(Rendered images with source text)
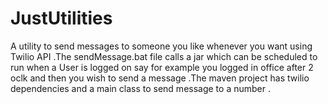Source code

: # JustUtilities
A utility to send messages to someone you like whenever you want using Twilio API .The sendMessage.bat file calls a jar which can be scheduled to run when a User is logged on say for example you logged in office after 2 oclk and then you wish to send a message .The maven project has twilio dependencies and a main class to send message to a number .
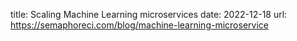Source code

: title:  Scaling Machine Learning microservices
date:   2022-12-18
url: https://semaphoreci.com/blog/machine-learning-microservice

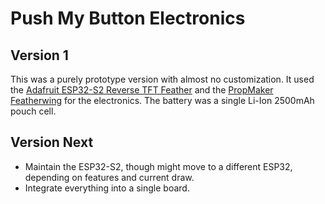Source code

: # Push My Button Electronics

## Version 1

This was a purely prototype version with almost no customization.  It used the [Adafruit ESP32-S2 Reverse TFT Feather](https://www.adafruit.com/product/5345) and the [PropMaker Featherwing](https://www.adafruit.com/product/3988) for the electronics. The battery was a single Li-Ion 2500mAh pouch cell.  

## Version Next

* Maintain the ESP32-S2, though might move to a different ESP32, depending on features and current draw.  
* Integrate everything into a single board.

What you are asked to do: Write out the data exactly, and exclude every picture it holds.

Exercise solution:
Source code

: # JustUtilities
A utility to send messages to someone you like whenever you want using Twilio API .The sendMessage.bat file calls a jar which can be scheduled to run when a User is logged on say for example you logged in office after 2 oclk and then you wish to send a message .The maven project has twilio dependencies and a main class to send message to a number .
Source code

: title:  Scaling Machine Learning microservices
date:   2022-12-18
url: https://semaphoreci.com/blog/machine-learning-microservice

Source code

: # Push My Button Electronics

## Version 1

This was a purely prototype version with almost no customization.  It used the [Adafruit ESP32-S2 Reverse TFT Feather](https://www.adafruit.com/product/5345) and the [PropMaker Featherwing](https://www.adafruit.com/product/3988) for the electronics. The battery was a single Li-Ion 2500mAh pouch cell.  

## Version Next

* Maintain the ESP32-S2, though might move to a different ESP32, depending on features and current draw.  
* Integrate everything into a single board.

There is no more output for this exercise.